Revision history for this message
giulia (giu8888) said :
#6

Hello
I wrote an answer but I think I lost it with the upgrade...
So THANKS! number 3 of your comments worked, without
need to remove openoffice (which I actually use in its totality...)
but just going with the removal of the old kernels.

Thanks again!
cheers
giulia

--- On Sat, 11/14/09, actionparsnip <email address hidden> wrote:

> From: actionparsnip <email address hidden>
> Subject: Re: [Question #90218]: Not enough space in boot to upgrade
> To: <email address hidden>
> Date: Saturday, November 14, 2009, 5:44 PM
> Your question #90218 on gparted in
> ubuntu changed:
> https://answers.launchpad.net/ubuntu/+source/gparted/+question/90218
>
>     Status: Needs information => Answered
>
> actionparsnip proposed the following answer:
> You can do a few things:
>
> 1. sudo apt-get clean
> Old debs mount up in /var/caches/apt/archives and are not
> cleaned out automatically so running this can clean stuff
> out
>
> 2. sudo apt-get --purge remove openoffice*
> OpenOffice.org takes up ~500Mb. If you uninstall this app
> and install Abiword (sudo apt-get install abiword) for word
> processing (takes about 10Mb) and install gnumeric (sudo
> apt-get install gnumeric) for spreadsheet functionality
> (takes about 12Mb space) you will save a massive amount of
> space.
>
> 3. Old kernels
> When you get a new kernel in ubuntu, you will keep the old
> kernels, even with a release upgrade. If you run:
> uname -a
> You can see your current kernel version. You can then run:
> dpkg -l | grep linux-image
> To see the installed kernels. You can then use:
> sudo apt-get --purge remove linux-image-<version>
> To remove the old kernel, do NOT remove the kernel which is
> running. Once all the old kernels are removed you can run:
> sudo apt-get --purge autoremove
> Each kernel you remove will give you about 120Mb per
> kernel.
>
> 4. Unnecessary packages
> You can save further space by removing unneeded packages.
> If you do not use VNC then you can remove vinagre, if you
> only use apt-get then you can uninstall software-centre. If
> you never use ubuntuone, remove the client. f you run:
> dpkg -l less
> and read the list (ignore any packages starting with 'lib')
> then you can remove unused packages and save more space
>
> --
> If this answers your question, please go to the following
> page to let us
> know that it is solved:
> https://answers.launchpad.net/ubuntu/+source/gparted/+question/90218/+confirm?answer_id=1
>
> If you still need help, you can reply to this email or go
> to the
> following page to enter your feedback:
> https://answers.launchpad.net/ubuntu/+source/gparted/+question/90218
>
> You received this question notification because you are a
> direct
> subscriber of the question.
>

Revision history for this message
giulia (giu8888) said :
#7

Thanks actionparsnip, that solved my question.

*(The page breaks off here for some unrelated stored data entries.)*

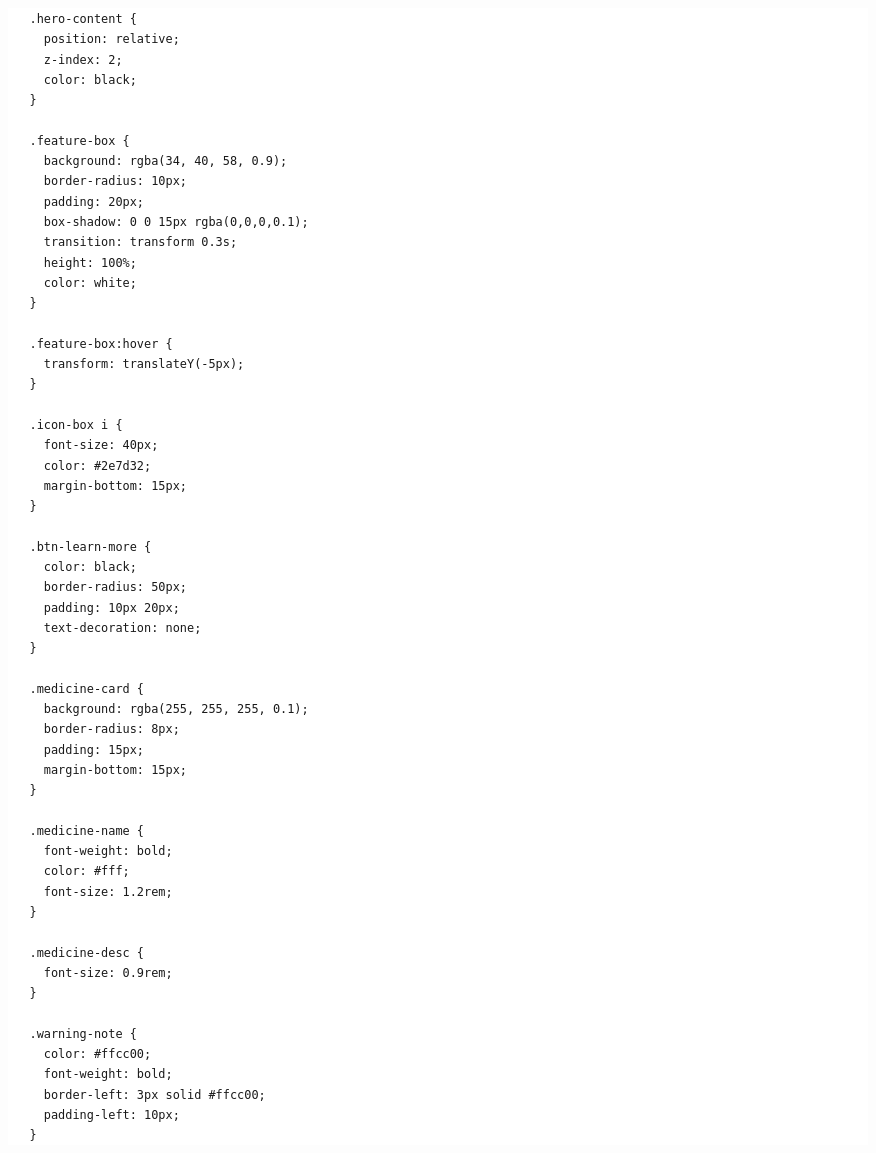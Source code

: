        .hero-content {
         position: relative;
         z-index: 2;
         color: black;
       }
 
       .feature-box {
         background: rgba(34, 40, 58, 0.9);
         border-radius: 10px;
         padding: 20px;
         box-shadow: 0 0 15px rgba(0,0,0,0.1);
         transition: transform 0.3s;
         height: 100%;
         color: white;
       }
 
       .feature-box:hover {
         transform: translateY(-5px);
       }
 
       .icon-box i {
         font-size: 40px;
         color: #2e7d32;
         margin-bottom: 15px;
       }
 
       .btn-learn-more {
         color: black;
         border-radius: 50px;
         padding: 10px 20px;
         text-decoration: none;
       }
 
       .medicine-card {
         background: rgba(255, 255, 255, 0.1);
         border-radius: 8px;
         padding: 15px;
         margin-bottom: 15px;
       }
 
       .medicine-name {
         font-weight: bold;
         color: #fff;
         font-size: 1.2rem;
       }
 
       .medicine-desc {
         font-size: 0.9rem;
       }
 
       .warning-note {
         color: #ffcc00;
         font-weight: bold;
         border-left: 3px solid #ffcc00;
         padding-left: 10px;
       }
 
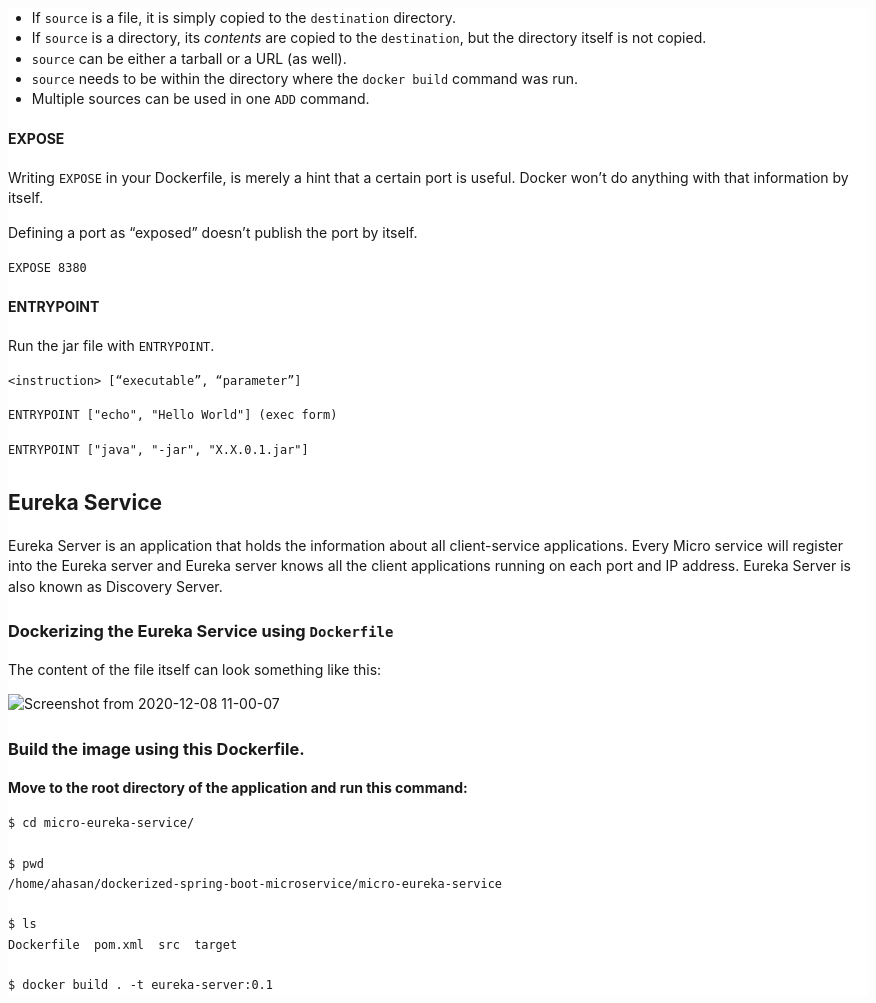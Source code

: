 - If `source` is a file, it is simply copied to the `destination` directory.
- If `source` is a directory, its *contents* are copied to the `destination`, but the directory itself is not copied.
- `source` can be either a tarball or a URL (as well).
- `source` needs to be within the directory where the `docker build` command was run.
- Multiple sources can be used in one `ADD` command.

#### EXPOSE

Writing `EXPOSE` in your Dockerfile, is merely a hint that a certain port is useful. Docker won’t do anything with that information by itself.

Defining a port as “exposed” doesn’t publish the port by itself.

```
EXPOSE 8380
```

#### ENTRYPOINT

Run the jar file with `ENTRYPOINT`.

`<instruction> [“executable”, “parameter”]`

`ENTRYPOINT ["echo", "Hello World"] (exec form)`

```
ENTRYPOINT ["java", "-jar", "X.X.0.1.jar"]
```



## Eureka Service

Eureka Server is an application that holds the information about all client-service applications. Every Micro service will register into the Eureka server and Eureka server knows all the client applications running on each port and IP address. Eureka Server is also known as Discovery Server.

### Dockerizing the Eureka Service using `Dockerfile`

The content of the file itself can look something like this:

![Screenshot from 2020-12-08 11-00-07](https://user-images.githubusercontent.com/31319842/101447224-f96f8600-394e-11eb-95ec-3245652809a1.png)

### Build the image using this Dockerfile. 

**Move to the root directory of the application and run this command:**

```
$ cd micro-eureka-service/

$ pwd
/home/ahasan/dockerized-spring-boot-microservice/micro-eureka-service

$ ls
Dockerfile  pom.xml  src  target

$ docker build . -t eureka-server:0.1
```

Revision history for this message
actionparsnip (andrew-woodhead666) said :
#8

Keep the space down dude, you don't have much to spare so you have to be economical with the apps you have installed.

I suggest you also review your installed apps and remove ones you don't use (Gimp is quite large too, you can uninstall it to gain more space)

Stuff like that. If you also run:

dpkg -l | grep xserver-xorg-video

You will see tonnes of drivers for tonnes of video cards you wil lnever need (they are quite small but there are lots of them so they mount up). A default install of Ubuntu is MASSIVELY bloated so as to appeal to maximum users and give a lot of functionality out of the box. Unfortunately this add a LOT of extra data which can cause issues like yours. Uninstalling them will free space nicely.

I also suggest you move /var/cache/apt onto one of the other partitions and symlink the folder back to its original place so that downloaded updates from the repos will be stored on the bigger partition, rather than using the space on sda6 which is quite small.

Revision history for this message
Rama Prakash S (ramp-subbu) said :
#9

is there any way to increase the space allocated .. i have a lot of space in my harddisk ...

Revision history for this message
actionparsnip (andrew-woodhead666) said :
#10

You can use gparted in a live CD to resize partitions to make one bigger and the other, smaller

Make sure you backup the data you need as the system comes with zero SLA and no promises. There are guides all over the internet regarding this.